> [Work instruction]: Reproduce each of the following records without any deviation.

*** Opening of Data under study ***

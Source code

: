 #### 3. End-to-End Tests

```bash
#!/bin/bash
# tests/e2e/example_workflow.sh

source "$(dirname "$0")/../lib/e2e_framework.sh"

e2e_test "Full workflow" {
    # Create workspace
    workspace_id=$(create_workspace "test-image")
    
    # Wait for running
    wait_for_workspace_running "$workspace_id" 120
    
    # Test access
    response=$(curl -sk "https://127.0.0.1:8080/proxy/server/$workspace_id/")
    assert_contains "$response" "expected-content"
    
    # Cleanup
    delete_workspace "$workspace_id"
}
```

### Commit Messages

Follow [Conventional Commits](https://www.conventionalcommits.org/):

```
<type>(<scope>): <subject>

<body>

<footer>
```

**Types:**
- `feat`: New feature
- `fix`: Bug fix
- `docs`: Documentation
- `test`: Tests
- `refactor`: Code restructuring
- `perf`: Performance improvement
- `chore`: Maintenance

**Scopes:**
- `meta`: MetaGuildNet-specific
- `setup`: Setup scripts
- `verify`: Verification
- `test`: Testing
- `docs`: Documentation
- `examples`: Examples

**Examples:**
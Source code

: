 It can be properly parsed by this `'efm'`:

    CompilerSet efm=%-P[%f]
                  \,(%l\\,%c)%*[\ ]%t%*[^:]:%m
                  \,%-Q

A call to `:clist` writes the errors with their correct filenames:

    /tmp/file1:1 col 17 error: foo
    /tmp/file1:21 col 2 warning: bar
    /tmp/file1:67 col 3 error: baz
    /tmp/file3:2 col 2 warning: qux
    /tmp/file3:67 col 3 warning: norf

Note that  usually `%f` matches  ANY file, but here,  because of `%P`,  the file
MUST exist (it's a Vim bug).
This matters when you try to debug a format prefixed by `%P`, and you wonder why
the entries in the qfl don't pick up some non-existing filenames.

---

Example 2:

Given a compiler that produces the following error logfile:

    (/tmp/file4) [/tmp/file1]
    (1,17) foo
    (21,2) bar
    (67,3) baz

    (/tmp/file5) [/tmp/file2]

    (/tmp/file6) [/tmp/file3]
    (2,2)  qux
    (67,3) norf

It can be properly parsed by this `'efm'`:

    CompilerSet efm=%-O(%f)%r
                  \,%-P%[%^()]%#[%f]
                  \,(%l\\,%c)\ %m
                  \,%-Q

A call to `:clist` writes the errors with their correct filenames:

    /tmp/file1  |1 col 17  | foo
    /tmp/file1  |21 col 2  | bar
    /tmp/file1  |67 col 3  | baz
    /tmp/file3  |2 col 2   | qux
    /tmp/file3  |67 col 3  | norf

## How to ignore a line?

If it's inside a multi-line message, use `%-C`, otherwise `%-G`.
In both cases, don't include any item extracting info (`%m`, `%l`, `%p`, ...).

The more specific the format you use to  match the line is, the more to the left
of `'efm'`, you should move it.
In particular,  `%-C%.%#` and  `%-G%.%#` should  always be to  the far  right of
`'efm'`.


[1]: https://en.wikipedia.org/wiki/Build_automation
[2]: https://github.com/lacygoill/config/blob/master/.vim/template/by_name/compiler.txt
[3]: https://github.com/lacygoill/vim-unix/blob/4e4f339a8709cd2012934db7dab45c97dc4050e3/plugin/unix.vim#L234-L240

*** Close of Data under study ***

> [Written solution]:
Source code

: #### 3. End-to-End Tests

```bash
#!/bin/bash
# tests/e2e/example_workflow.sh

source "$(dirname "$0")/../lib/e2e_framework.sh"

e2e_test "Full workflow" {
    # Create workspace
    workspace_id=$(create_workspace "test-image")
    
    # Wait for running
    wait_for_workspace_running "$workspace_id" 120
    
    # Test access
    response=$(curl -sk "https://127.0.0.1:8080/proxy/server/$workspace_id/")
    assert_contains "$response" "expected-content"
    
    # Cleanup
    delete_workspace "$workspace_id"
}
```

### Commit Messages

Follow [Conventional Commits](https://www.conventionalcommits.org/):

```
<type>(<scope>): <subject>

<body>

<footer>
```

**Types:**
- `feat`: New feature
- `fix`: Bug fix
- `docs`: Documentation
- `test`: Tests
- `refactor`: Code restructuring
- `perf`: Performance improvement
- `chore`: Maintenance

**Scopes:**
- `meta`: MetaGuildNet-specific
- `setup`: Setup scripts
- `verify`: Verification
- `test`: Testing
- `docs`: Documentation
- `examples`: Examples

**Examples:**
Source code

: It can be properly parsed by this `'efm'`:

    CompilerSet efm=%-P[%f]
                  \,(%l\\,%c)%*[\ ]%t%*[^:]:%m
                  \,%-Q

A call to `:clist` writes the errors with their correct filenames:

    /tmp/file1:1 col 17 error: foo
    /tmp/file1:21 col 2 warning: bar
    /tmp/file1:67 col 3 error: baz
    /tmp/file3:2 col 2 warning: qux
    /tmp/file3:67 col 3 warning: norf

Note that  usually `%f` matches  ANY file, but here,  because of `%P`,  the file
MUST exist (it's a Vim bug).
This matters when you try to debug a format prefixed by `%P`, and you wonder why
the entries in the qfl don't pick up some non-existing filenames.

---

Example 2:

Given a compiler that produces the following error logfile:

    (/tmp/file4) [/tmp/file1]
    (1,17) foo
    (21,2) bar
    (67,3) baz

    (/tmp/file5) [/tmp/file2]

    (/tmp/file6) [/tmp/file3]
    (2,2)  qux
    (67,3) norf

It can be properly parsed by this `'efm'`:

    CompilerSet efm=%-O(%f)%r
                  \,%-P%[%^()]%#[%f]
                  \,(%l\\,%c)\ %m
                  \,%-Q

A call to `:clist` writes the errors with their correct filenames:

    /tmp/file1  |1 col 17  | foo
    /tmp/file1  |21 col 2  | bar
    /tmp/file1  |67 col 3  | baz
    /tmp/file3  |2 col 2   | qux
    /tmp/file3  |67 col 3  | norf

## How to ignore a line?

If it's inside a multi-line message, use `%-C`, otherwise `%-G`.
In both cases, don't include any item extracting info (`%m`, `%l`, `%p`, ...).

The more specific the format you use to  match the line is, the more to the left
of `'efm'`, you should move it.
In particular,  `%-C%.%#` and  `%-G%.%#` should  always be to  the far  right of
`'efm'`.


[1]: https://en.wikipedia.org/wiki/Build_automation
[2]: https://github.com/lacygoill/config/blob/master/.vim/template/by_name/compiler.txt
[3]: https://github.com/lacygoill/vim-unix/blob/4e4f339a8709cd2012934db7dab45c97dc4050e3/plugin/unix.vim#L234-L240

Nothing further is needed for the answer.